Watergebruik in zeventiende-eeuwse huishouddagboekjes

In het Regionaal Archief in Alkmaar is een bijzonder zeventiende-eeuws memorieboek te vinden. Het memorieboek is in 2019 boven water gekomen en het bestaat uit twee huishoudboekjes die geschreven zijn tussen 1623 en 1646 door de Alkmaarse vrouw Maria van Nesse. In 2022 is er een boek verschenen over het memorieboek waarin de bron toegankelijk wordt gemaakt en waaruit blijkt dat de huishoudboekjes nieuwe inzichten geven in de huishoudelijke consumptie in de zeventiende eeuw.

In deze twee huishoudboekjes hield Maria van Nesse al haar uitgaven zeer precies bij en ze maakte ook persoonlijke aantekeningen. Zo blijkt uit deze boeken dat ze een alleenstaande, vermogende vrouw was. Ze was katholiek en woonde aan de Alkmaarse Langestraat. Dat ze vermogend was blijkt bijvoorbeeld uit de aanschaf van een wijwater pot voor de kerk en verschillende kunstwerken.

Uit haar huishoudboekjes is allerlei informatie te halen over het gebruik van water in het dagelijks leven.

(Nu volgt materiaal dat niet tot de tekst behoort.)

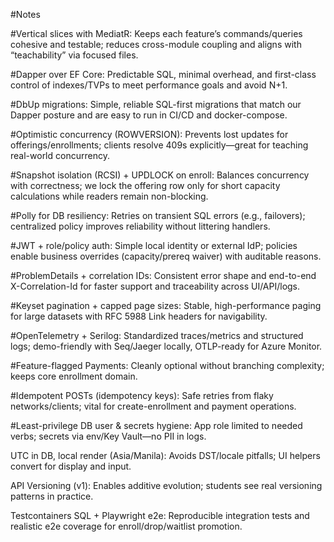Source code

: #Notes

#Vertical slices with MediatR: 
Keeps each feature’s commands/queries cohesive and testable; reduces cross-module coupling and aligns with “teachability” via focused files.

#Dapper over EF Core: 
Predictable SQL, minimal overhead, and first-class control of indexes/TVPs to meet performance goals and avoid N+1.

#DbUp migrations: 
Simple, reliable SQL-first migrations that match our Dapper posture and are easy to run in CI/CD and docker-compose.

#Optimistic concurrency (ROWVERSION): 
Prevents lost updates for offerings/enrollments; clients resolve 409s explicitly—great for teaching real-world concurrency.

#Snapshot isolation (RCSI) + UPDLOCK on enroll: 
Balances concurrency with correctness; we lock the offering row only for short capacity calculations while readers remain non-blocking.

#Polly for DB resiliency: 
Retries on transient SQL errors (e.g., failovers); centralized policy improves reliability without littering handlers.

#JWT + role/policy auth: 
Simple local identity or external IdP; policies enable business overrides (capacity/prereq waiver) with auditable reasons.

#ProblemDetails + correlation IDs: 
Consistent error shape and end-to-end X-Correlation-Id for faster support and traceability across UI/API/logs.

#Keyset pagination + capped page sizes: 
Stable, high-performance paging for large datasets with RFC 5988 Link headers for navigability.

#OpenTelemetry + Serilog: 
Standardized traces/metrics and structured logs; demo-friendly with Seq/Jaeger locally, OTLP-ready for Azure Monitor.

#Feature-flagged Payments: 
Cleanly optional without branching complexity; keeps core enrollment domain.

#Idempotent POSTs (idempotency keys): 
Safe retries from flaky networks/clients; vital for create-enrollment and payment operations.

#Least-privilege DB user & secrets hygiene: 
App role limited to needed verbs; secrets via env/Key Vault—no PII in logs.

UTC in DB, local render (Asia/Manila): Avoids DST/locale pitfalls; UI helpers convert for display and input.

API Versioning (v1): Enables additive evolution; students see real versioning patterns in practice.

Testcontainers SQL + Playwright e2e: Reproducible integration tests and realistic e2e coverage for enroll/drop/waitlist promotion.

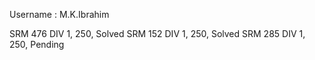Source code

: Username : M.K.Ibrahim

SRM 476 DIV 1, 250, Solved
SRM 152 DIV 1, 250, Solved
SRM 285 DIV 1, 250, Pending
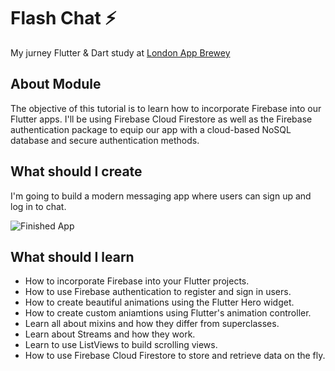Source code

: # Flash Chat ⚡️

My jurney Flutter & Dart study at [London App Brewey](https://www.appbrewery.co/)

## About Module

The objective of this tutorial is to learn how to incorporate Firebase into our Flutter apps. I'll be using Firebase Cloud Firestore as well as the Firebase authentication package to equip our app with a cloud-based NoSQL database and secure authentication methods. 


## What should I create

I'm going to build a modern messaging app where users can sign up and log in to chat.

![Finished App](https://github.com/londonappbrewery/Images/blob/master/flash_chat_flutter_demo.gif)

## What should I learn

- How to incorporate Firebase into your Flutter projects.
- How to use Firebase authentication to register and sign in users.
- How to create beautiful animations using the Flutter Hero widget.
- How to create custom aniamtions using Flutter's animation controller. 
- Learn all about mixins and how they differ from superclasses.
- Learn about Streams and how they work.
- Learn to use ListViews to build scrolling views.
- How to use Firebase Cloud Firestore to store and retrieve data on the fly.
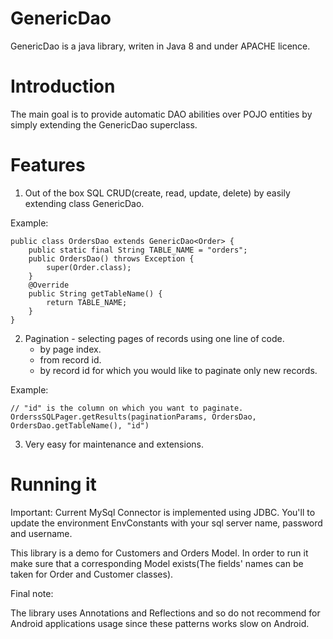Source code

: # GenericDao
GenericDao is a java library, writen in Java 8 and under APACHE licence.

# Introduction

The main goal is to provide automatic DAO abilities over POJO entities by simply extending 
the GenericDao superclass. 

# Features

 1. Out of the box SQL CRUD(create, read, update, delete) by easily extending class GenericDao.

Example: 

    public class OrdersDao extends GenericDao<Order> {
    	public static final String TABLE_NAME = "orders";
    	public OrdersDao() throws Exception {
    		super(Order.class);
    	}
    	@Override
    	public String getTableName() {
    		return TABLE_NAME;
    	}
    }

 2. Pagination - selecting pages of records using one line of code. 
    - by page index.
    - from record id.
    - by record id for which you would like to paginate only new records.

Example: 

    // "id" is the column on which you want to paginate.
    OrderssSQLPager.getResults(paginationParams, OrdersDao, OrdersDao.getTableName(), "id")

3. Very easy for maintenance and extensions.

# Running it
Important: Current MySql Connector is implemented using JDBC. You'll to update the environment EnvConstants with your sql server name, password and username.

This library is a demo for Customers and Orders Model. 
In order to run it make sure that a corresponding Model exists(The fields' names can be taken for Order and Customer classes).   

Final note:

The library uses Annotations and Reflections and so do not recommend for Android applications usage since these patterns works 
slow on Android.
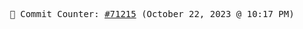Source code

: <p align="center">
    <samp>
        📮 Commit Counter: <a href="https://github.com/Javascript-void0/Javascript-void0/commits/main">#71215</a> (October 22, 2023 @ 10:17 PM)
    </samp>
</p>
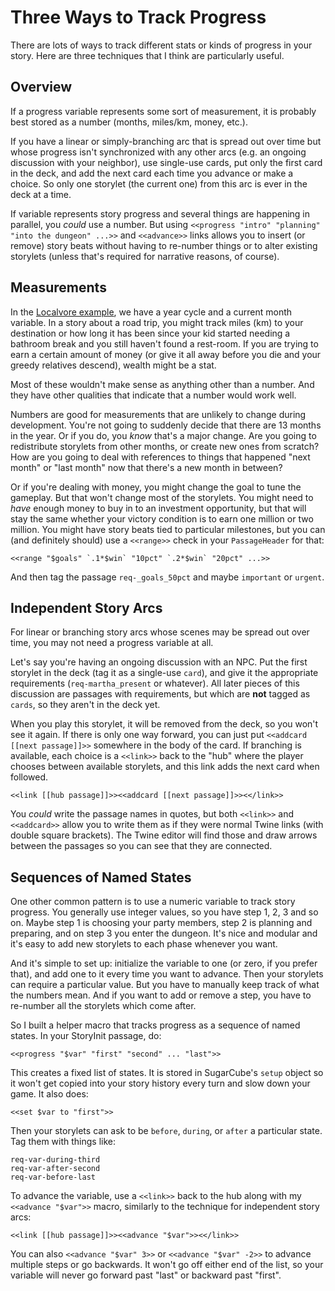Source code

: Three Ways to Track Progress
============================

There are lots of ways to track different stats or kinds of
progress in your story. Here are three techniques that I think are
particularly useful.

Overview
--------

If a progress variable represents some sort of measurement, it is
probably best stored as a number (months, miles/km, money, etc.).

If you have a linear or simply-branching arc that is spread out
over time but whose progress isn't synchronized with any other
arcs (e.g. an ongoing discussion with your neighbor), use
single-use cards, put only the first card in the deck, and add the
next card each time you advance or make a choice. So only one
storylet (the current one) from this arc is ever in the deck at a
time.

If variable represents story progress and several things are
happening in parallel, you *could* use a number.  But using
`<<progress "intro" "planning" "into the dungeon" ...>>` and
`<<advance>>` links allows you to insert (or remove) story beats 
without having to re-number things or to alter existing storylets
(unless that's required for narrative reasons, of course).


Measurements
------------

In the [Localvore example](tutorial-2.md), we have a year cycle
and a current month variable. In a story about a road trip, you
might track miles (km) to your destination or how long it has been
since your kid started needing a bathroom break and you still
haven't found a rest-room. If you are trying to earn a certain
amount of money (or give it all away before you die and your
greedy relatives descend), wealth might be a stat.

Most of these wouldn't make sense as anything other than a number.
And they have other qualities that indicate that a number would
work well.

Numbers are good for measurements that are unlikely to change
during development. You're not going to suddenly decide that there
are 13 months in the year. Or if you do, you *know* that's a major
change. Are you going to redistribute storylets from other months,
or create new ones from scratch? How are you going to deal with
references to things that happened "next month" or "last month"
now that there's a new month in between?

Or if you're dealing with money, you might change the goal to tune
the gameplay. But that won't change most of the storylets. You
might need to *have* enough money to buy in to an investment
opportunity, but that will stay the same whether your victory
condition is to earn one million or two million. You might have
story beats tied to particular milestones, but you can (and
definitely should) use a `<<range>>` check in your `PassageHeader`
for that:

	<<range "$goals" `.1*$win` "10pct" `.2*$win` "20pct" ...>>

And then tag the passage `req-_goals_50pct` and maybe `important`
or `urgent`.


Independent Story Arcs
----------------------

For linear or branching story arcs whose scenes may be spread out
over time, you may not need a progress variable at all.

Let's say you're having an ongoing discussion with an NPC. Put the
first storylet in the deck (tag it as a single-use `card`), and
give it the appropriate requirements (`req-martha_present` or
whatever). All later pieces of this discussion are passages with
requirements, but which are **not** tagged as `cards`, so they
aren't in the deck yet.

When you play this storylet, it will be removed from the deck, so
you won't see it again. If there is only one way forward, you can
just put `<<addcard [[next passage]]>>` somewhere in the body of the
card. If branching is available, each choice is a `<<link>>` back
to the "hub" where the player chooses between available storylets,
and this link adds the next card when followed.

	<<link [[hub passage]]>><<addcard [[next passage]]>><</link>>

You *could* write the passage names in quotes, but both `<<link>>`
and `<<addcard>>` allow you to write them as if they were normal
Twine links (with double square brackets). The Twine editor will
find those and draw arrows between the passages so you can see
that they are connected.


Sequences of Named States
-------------------------

One other common pattern is to use a numeric variable to track
story progress. You generally use integer values, so you have step
1, 2, 3 and so on. Maybe step 1 is choosing your party members,
step 2 is planning and preparing, and on step 3 you enter the
dungeon. It's nice and modular and it's easy to add new storylets
to each phase whenever you want.

And it's simple to set up: initialize the variable to one (or
zero, if you prefer that), and add one to it every time you want
to advance. Then your storylets can require a particular value.
But you have to manually keep track of what the numbers mean. And
if you want to add or remove a step, you have to re-number all the
storylets which come after.

So I built a helper macro that tracks progress as a sequence of
named states. In your StoryInit passage, do:

	<<progress "$var" "first" "second" ... "last">>

This creates a fixed list of states. It is stored in SugarCube's
`setup` object so it won't get copied into your story history
every turn and slow down your game. It also does:

	<<set $var to "first">>

Then your storylets can ask to be `before`, `during`, or `after` a
particular state. Tag them with things like:

	req-var-during-third
	req-var-after-second
	req-var-before-last

To advance the variable, use a `<<link>>` back to the hub along
with my `<<advance "$var">>` macro, similarly to the technique for
independent story arcs:

	<<link [[hub passage]]>><<advance "$var">><</link>>

You can also `<<advance "$var" 3>>` or `<<advance "$var" -2>>` to
advance multiple steps or go backwards. It won't go off either end
of the list, so your variable will never go forward past "last" or
backward past "first".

Maria gebruikte verschillende soorten water: grondwater, regenwater en slootwater. In de huishoudboeken worden twee soorten pompen genoemd, namelijk een regenwaterpomp en een putwaterpomp. Een regenwaterpomp werd op een cisterne of regenwaterput aangesloten en gaf toegang tot het water voor één huishouden. Een putwaterpomp is een pomp om grondwater mee op te pompen en deze werd veel gevonden op pleinen of andere gemeenschappelijke plekken, maar huizen van welgestelden hadden vaak een privépomp. In de boeken worden verschillende persoonlijke voornaamwoorden gebruikt, soms heeft Maria het over ‘mijn’ en soms over ‘onze’ pomp, dus ze had wellicht toegang tot zowel een eigen pomp als één die ze deelde met anderen en die ergens buiten haar perceel stond.

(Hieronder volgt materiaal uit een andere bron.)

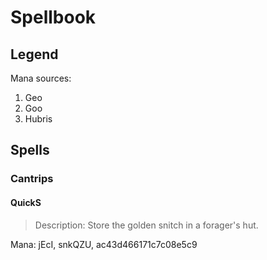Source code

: # Spellbook

## Legend

Mana sources: 
1. Geo
2. Goo
3. Hubris

## Spells

### Cantrips

#### QuickS

> Description: Store the golden snitch in a forager's hut.

Mana: jEcI, snkQZU, ac43d466171c7c08e5c9
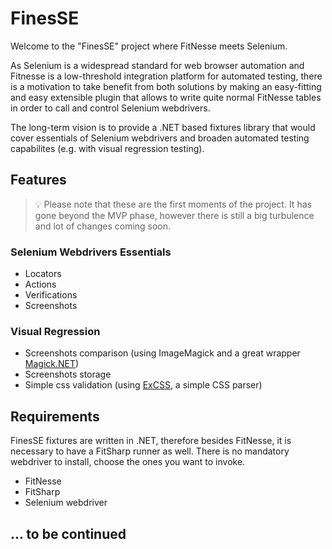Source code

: # FinesSE

Welcome to the "FinesSE" project where FitNesse meets Selenium. 

As Selenium is a widespread standard for web browser automation and Fitnesse is a low-threshold integration platform for automated testing, there is a motivation to take benefit from both solutions by making an easy-fitting and easy extensible plugin that allows to write quite normal FitNesse tables in order to call and control Selenium webdrivers. 

The long-term vision is to provide a .NET based fixtures library that would cover essentials of Selenium webdrivers and broaden automated testing capabilites (e.g. with visual regression testing). 

## Features

> :bulb: Please note that these are the first moments of the project. It has gone beyond the MVP phase, however there is still a big turbulence and lot of changes coming soon. 

### Selenium Webdrivers Essentials
- Locators
- Actions
- Verifications
- Screenshots

### Visual Regression
- Screenshots comparison (using ImageMagick and a great wrapper [Magick.NET](https://github.com/dlemstra/Magick.NET))
- Screenshots storage
- Simple css validation (using [ExCSS](https://github.com/TylerBrinks/ExCSS), a simple CSS parser)

## Requirements

FinesSE fixtures are written in .NET, therefore besides FitNesse, it is necessary to have a FitSharp runner as well. There is no mandatory webdriver to install, choose the ones you want to invoke. 

- FitNesse
- FitSharp
- Selenium webdriver

## ... to be continued
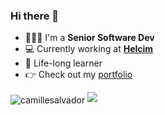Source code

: ### Hi there 👋

- 👩🏻‍💻 I'm a **Senior Software Dev**
- 💻 Currently working at **[Helcim](https://www.helcim.com/)**
- 🌱 Life-long learner
- 👉 Check out my [portfolio](https://athomasson.com) 


<img align="center" src="https://github-readme-stats.vercel.app/api?username=anthonythomasson&show_icons=true&locale=en&theme=dark" alt="camillesalvador" />

<img src="https://github-readme-stats.vercel.app/api/top-langs?username=anthonythomasson&layout=compact&theme=dark"/>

Opvallend is dat ze daarnaast ook gebruik maakte van slootwater. Dit is ongebruikelijk, omdat we slootwater toch met minder schoon water associëren, dat vooral voor het drenken van vee gebruikt werd en om afval(water) kwijt te raken. Van Nesse schrijft in een huishoudboekje dat ze slootwater gebruikt in het wasproces van wollen dekens. ‘Noch was sij wijtte Spaense deckkens sonder seep heel wit. Sij nam een halfe stuiver of so aan krijt, klein gemaakt en dat zetten sij wat te week in regenwater en dan wast sij het daarna na een tijd en gooit er dan warm water op en als het gewassen was, dan in slootwater gespoeld.’

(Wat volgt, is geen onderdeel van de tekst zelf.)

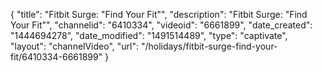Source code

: {
    "title": "Fitbit Surge: \"Find Your Fit\"",
    "description": "Fitbit Surge: \"Find Your Fit\"",
    "channelid": "6410334",
    "videoid": "6661899",
    "date_created": "1444694278",
    "date_modified": "1491514489",
    "type": "captivate",
    "layout": "channelVideo",
    "url": "\/holidays\/fitbit-surge-find-your-fit\/6410334-6661899"
}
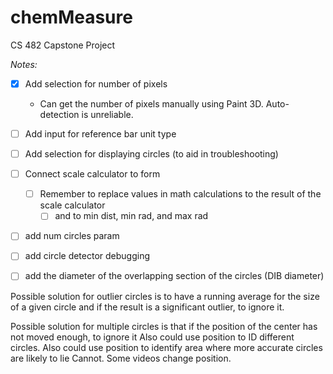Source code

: # chemMeasure
CS 482 Capstone Project


_Notes:_

- [x] Add selection for number of pixels
  - Can get the number of pixels manually using Paint 3D. Auto-detection is unreliable.
- [ ] Add input for reference bar unit type
- [ ] Add selection for displaying circles (to aid in troubleshooting)
- [ ] Connect scale calculator to form
  - [ ] Remember to replace values in math calculations to the result of the scale calculator
    - [ ] and to min dist, min rad, and max rad
- [ ] add num circles param
- [ ] add circle detector debugging
- [ ] add the diameter of the overlapping section of the circles (DIB diameter)


Possible solution for outlier circles is to have a running average for the size of a given circle and if the result is a
significant outlier, to ignore it.

Possible solution for multiple circles is that if the position of the center has not moved enough, to ignore it
Also could use position to ID different circles.
Also could use position to identify area where more accurate circles are likely to lie
    Cannot. Some videos change position.
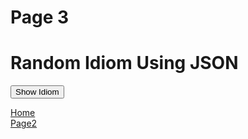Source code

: <h1>Page 3</h1>

<h1>Random Idiom Using JSON</h1>

<button type="button" class="new-quote button">Show Idiom</button>
 <dl id="quote"></dl>
 
<script>
 //const endpoint = 'https://api.whatdoestrumpthink.com/api/v1/quotes/random';
 //const endpoint = 'https://api.quotable.io/random';
const endpoint = 'https://elisebargman.github.io/SML5202-ebargman/datasets/idioms.json';

function getQuote() {
fetch(endpoint)
.then(function (response) {
return response.json();
})
.then(function(data){
let id = Math.floor(Math.random() * 5);
let idiom = (data.idioms[id].idiom);
let meaning = (data.idioms[id].meaning);
let example = (data.idioms[id].example);

document.querySelector("#quote").innerHTML = "<dt>" + idiom + "</dt>" + "<dd><strong>Example:</strong> " + example + "</dd><dd><strong>Meaning:</strong> " + meaning + "</dd>" ;

//console.log(data.idioms[id].idiom)
})
.catch(function () {
console.log("Error occurred");
});
}

const newQuoteButton = document.querySelector('.new-quote');
newQuoteButton.addEventListener('click', getQuote);

</script>
  

<p>
  <a href="index.html">Home</a> <br>
  <a href="Page2.html">Page2</a>
</p>
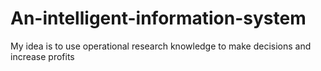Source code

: # An-intelligent-information-system
My idea is to use operational research knowledge to make decisions and increase profits
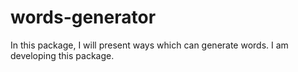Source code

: # words-generator
In this package, I will present ways which can generate words. I am developing this package.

De betekenis hiervan is niet geheel duidelijk. Misschien wordt hier bedoeld dat de hele inhoud van de wastobbe in de sloot gegooid werd en dat de dekens alvast een keer in de sloot gespoeld werden, en later wellicht nog een keer met regenwater.

Micro-waterinfrastructuur

Naast de twee pompen vermelden de huishoudboeken ook aspecten van de micro-waterinfrastructuur binnen het huis. Zo worden er reparaties gedaan aan de gootstenen en de putten. Het hart van de pomp werd een aantal keer gerepareerd. Zo schrijft Maria in 1632 dat ze Kornelis Paulson het hart van de putwaterpomp heeft laten vervangen. ‘Ick heb Kornelis Paulson een nieuw hart in mijn putwaterspomp after van maken gegeven 18 stuivers, noch terstont daer na van een nieuwe trecker in dieselfde pomp gegeven mede 18 stuivers.’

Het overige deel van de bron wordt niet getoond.